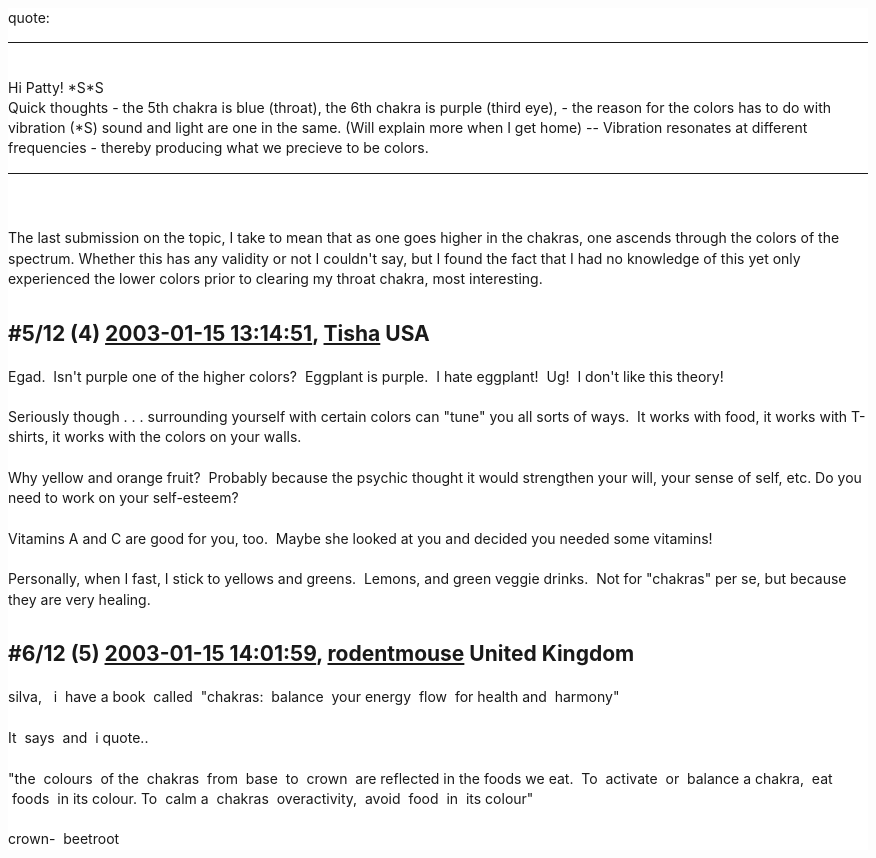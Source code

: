   quote:
  <hr height='"1"' id='"quote"' noshade=""/>
  <br>
  Hi Patty! *S*S
  <br>
  Quick thoughts - the 5th chakra is blue (throat), the 6th chakra is purple (third eye), - the reason for the colors has to do with vibration (*S) sound and light are one in the same. (Will explain more when I get home) -- Vibration resonates at different frequencies - thereby producing what we precieve to be colors.
  <br>
  <hr height='"1"' id='"quote"' noshade=""/>
 </font>
</blockquote>
<br>
<br>
The last submission on the topic, I take to mean that as one goes higher in the chakras, one ascends through the colors of the spectrum. Whether this has any validity or not I couldn't say, but I found the fact that I had no knowledge of this yet only experienced the lower colors prior to clearing my throat chakra, most interesting.
</section>

## \#5/12 (4) [2003-01-15 13:14:51](https://www.astralpulse.com/forums/index.php?msg=20238), [Tisha](https://www.astralpulse.com/forums/profile/?u=594) USA ##
<section>
Egad.  Isn't purple one of the higher colors?  Eggplant is purple.  I hate eggplant!  Ug!  I don't like this theory!
<br>
<br>
Seriously though . . . surrounding yourself with certain colors can "tune" you all sorts of ways.  It works with food, it works with T-shirts, it works with the colors on your walls.
<br>
<br>
Why yellow and orange fruit?  Probably because the psychic thought it would strengthen your will, your sense of self, etc. Do you need to work on your self-esteem?
<br>
<br>
Vitamins A and C are good for you, too.  Maybe she looked at you and decided you needed some vitamins!
<br>
<br>
Personally, when I fast, I stick to yellows and greens.  Lemons, and green veggie drinks.  Not for "chakras" per se, but because they are very healing.
<br>
</section>

## \#6/12 (5) [2003-01-15 14:01:59](https://www.astralpulse.com/forums/index.php?msg=20241), [rodentmouse](https://www.astralpulse.com/forums/profile/?u=554) United Kingdom ##
<section>
silva,   i  have a book  called  "chakras:  balance  your energy  flow  for health and  harmony"
<br>
<br>
It  says  and  i quote..
<br>
<br>
"the  colours  of the  chakras  from  base  to  crown  are reflected in the foods we eat.  To  activate  or  balance a chakra,  eat  foods  in its colour. To  calm a  chakras  overactivity,  avoid  food  in  its colour"
<br>
<br>
crown-  beetroot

----------------

WHAT IS BEING ASKED:
Your task is to retype, exactly and only, the lines from the one with "Egad.  Isn't purple" through the final line above.

RESPONSE FOR THIS EXERCISE:
Egad.  Isn't purple one of the higher colors?  Eggplant is purple.  I hate eggplant!  Ug!  I don't like this theory!
<br>
<br>
Seriously though . . . surrounding yourself with certain colors can "tune" you all sorts of ways.  It works with food, it works with T-shirts, it works with the colors on your walls.
<br>
<br>
Why yellow and orange fruit?  Probably because the psychic thought it would strengthen your will, your sense of self, etc. Do you need to work on your self-esteem?
<br>
<br>
Vitamins A and C are good for you, too.  Maybe she looked at you and decided you needed some vitamins!
<br>
<br>
Personally, when I fast, I stick to yellows and greens.  Lemons, and green veggie drinks.  Not for "chakras" per se, but because they are very healing.
<br>
</section>

## \#6/12 (5) [2003-01-15 14:01:59](https://www.astralpulse.com/forums/index.php?msg=20241), [rodentmouse](https://www.astralpulse.com/forums/profile/?u=554) United Kingdom ##
<section>
silva,   i  have a book  called  "chakras:  balance  your energy  flow  for health and  harmony"
<br>
<br>
It  says  and  i quote..
<br>
<br>
"the  colours  of the  chakras  from  base  to  crown  are reflected in the foods we eat.  To  activate  or  balance a chakra,  eat  foods  in its colour. To  calm a  chakras  overactivity,  avoid  food  in  its colour"
<br>
<br>
crown-  beetroot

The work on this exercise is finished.